- Credicorp published its third consecutive study to identify gaps in financial inclusion, which now covers 8 countries in the region: Argentina, Bolivia, Chile, Colombia, Ecuador, Mexico, Peru and Panama.
- Although the gap in financial inclusion in Latin American persists, it has begun to close since the study’s first measurement in 2021.
- In the countries evaluated, women hold fewer products than men on average and report less frequent use of financial products every month.
Lima, March 2024.- for the third consecutive year, Credicorp published a Gender Gap in Financial Inclusion study with Ipsos. The study currently covers 8 countries in the region: Argentina, Bolivia, Chile, Colombia, Ecuador, Mexico, Panama y Peru. The results show that gender gaps in Latin America persist but have nonetheless fallen since the study’s measurement in 2021.
At the regional level, the level of low financial inclusion in women registered a downward trend, dropping from 56% in 2021 to 38% in 2023. The largest decrease was observed among women in rural areas and for those over the age of 43; drop was particularly high among housewives in both groups. Although the percentage of women who achieved the financial inclusion level rose from 11% in 2021 to 23% in 2022, the level in 2023 showed less variation YoY, situating at 21% at year-end.
Financial Inclusion Index by gender, evolution of results by year (% of the population according to levels of achievement)
In this edition, Peru advanced 2 positions in the ranking to take fifth place ahead of Argentina (38%), Panama (33%), Chile (31%) and Ecuador (27%) while Mexico (17%), Colombia (16%) and Bolivia (12%) placed last.
According to the study, 21% of women achieved the financial inclusion level in 2022, which tops the figure reported in 2021 by 10 points (11%).
It is important to note that citizens who are classified as having achieved financial inclusion are those that regularly use different products and financial services and hold a positive view of the financial system.
In terms of possession of mobile wallets, the study shows that this digital tool serves as a key vehicle for inserting women in the formal financial system in the region. Nevertheless, there is a slight difference between men and women in terms of possession of this product (32% in men versus 30% in women).
In Argentina, Colombia and Bolivia (countries with high levels of possession of mobile wallets), no major differences were observed between men and women. Nevertheless, a gap between genders is evident in Chile, Ecuador and Peru.
A gender gap is also visible in the average level of possession of credit products, which are held by 48% of men and 42% of women. When we analyze people’s perceptions of the safety level of transactions, women generally report feeling less safe, with only 25% reporting feeling safe versus 30% of men.

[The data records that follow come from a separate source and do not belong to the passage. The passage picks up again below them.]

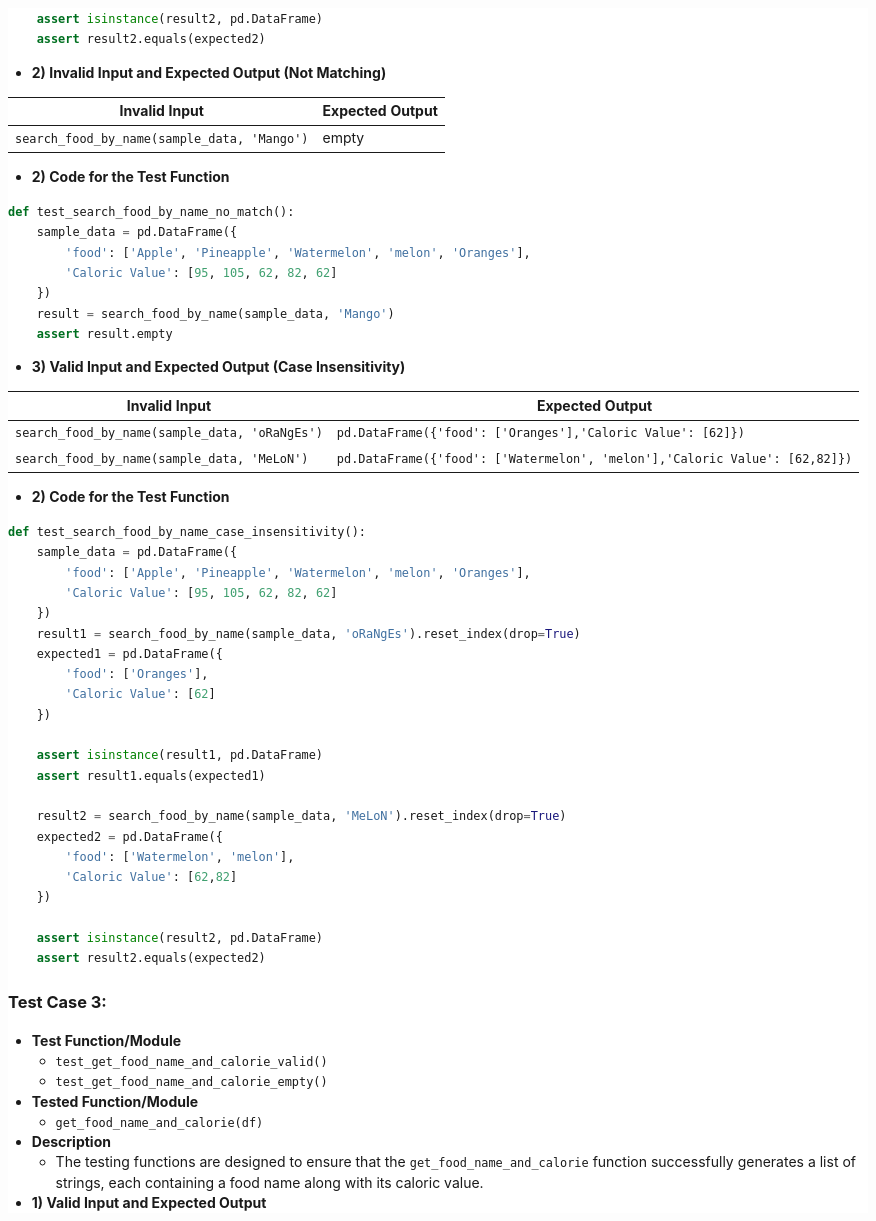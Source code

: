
 ```python
    assert isinstance(result2, pd.DataFrame)
    assert result2.equals(expected2)
```
- **2) Invalid Input and Expected Output (Not Matching)**

| **Invalid Input**             | **Expected Output** |
|-------------------------------|--------------------|
| `search_food_by_name(sample_data, 'Mango')`| empty  |

- **2) Code for the Test Function**
```python
def test_search_food_by_name_no_match():
    sample_data = pd.DataFrame({
        'food': ['Apple', 'Pineapple', 'Watermelon', 'melon', 'Oranges'],
        'Caloric Value': [95, 105, 62, 82, 62]
    })
    result = search_food_by_name(sample_data, 'Mango')
    assert result.empty
```
- **3) Valid Input and Expected Output (Case Insensitivity)**

| **Invalid Input**                             | **Expected Output** |
|-----------------------------------------------|--------------------|
| `search_food_by_name(sample_data, 'oRaNgEs')` | `pd.DataFrame({'food': ['Oranges'],'Caloric Value': [62]})`  |
| `search_food_by_name(sample_data, 'MeLoN')`   | `pd.DataFrame({'food': ['Watermelon', 'melon'],'Caloric Value': [62,82]})`  |

- **2) Code for the Test Function**
```python
def test_search_food_by_name_case_insensitivity():
    sample_data = pd.DataFrame({
        'food': ['Apple', 'Pineapple', 'Watermelon', 'melon', 'Oranges'],
        'Caloric Value': [95, 105, 62, 82, 62]
    })
    result1 = search_food_by_name(sample_data, 'oRaNgEs').reset_index(drop=True)
    expected1 = pd.DataFrame({
        'food': ['Oranges'],
        'Caloric Value': [62]
    })

    assert isinstance(result1, pd.DataFrame)
    assert result1.equals(expected1)

    result2 = search_food_by_name(sample_data, 'MeLoN').reset_index(drop=True)
    expected2 = pd.DataFrame({
        'food': ['Watermelon', 'melon'],
        'Caloric Value': [62,82]
    })

    assert isinstance(result2, pd.DataFrame)
    assert result2.equals(expected2)
```
### Test Case 3:
- **Test Function/Module**
  - `test_get_food_name_and_calorie_valid()`
  - `test_get_food_name_and_calorie_empty()`
- **Tested Function/Module**
  - `get_food_name_and_calorie(df)`
- **Description**
  - The testing functions are designed to ensure that the `get_food_name_and_calorie` function successfully generates a list of strings, each containing a food name along with its caloric value.
- **1) Valid Input and Expected Output**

It is important to note that women who receive income in accounts that are in their names feel safer than those who receive cash payments through third-party accounts or those who have no income.
Finally, if we look at the overall results by age, we find that younger ages present higher levels of financial inclusion while women over the age of 60 have lower levels of inclusion. Nevertheless, the trends toward higher levels in groups “in process” and “achieved” and a reduction in the group that classifies as possessing a low level of financial inclusion hold across age groups.
“At Credicorp, we are conscious that large gaps exist in the countries in which we operate. Accordingly, we have launched different initiatives to drive equal opportunities between men and women inside our organization and through our products and services. One of our main efforts is publishing the study on gender gaps in financial inclusion,” commented Francesca Raffo, Innovation Officer at Credicorp.
Regarding Credicorp’s Gender Gap Study. The gender gap study began 3 years ago and is based on the results of Credicorp’s Financial Index. The document, which was developed by Ipsos, measures progress on this front in three dimensions: access, use and perceived quality of the financial system. Research was conducted in eight countries in the region and uses an intersectional analysis to identify differences between women according to demographic variables, such as age, occupation and socio-economic level among others.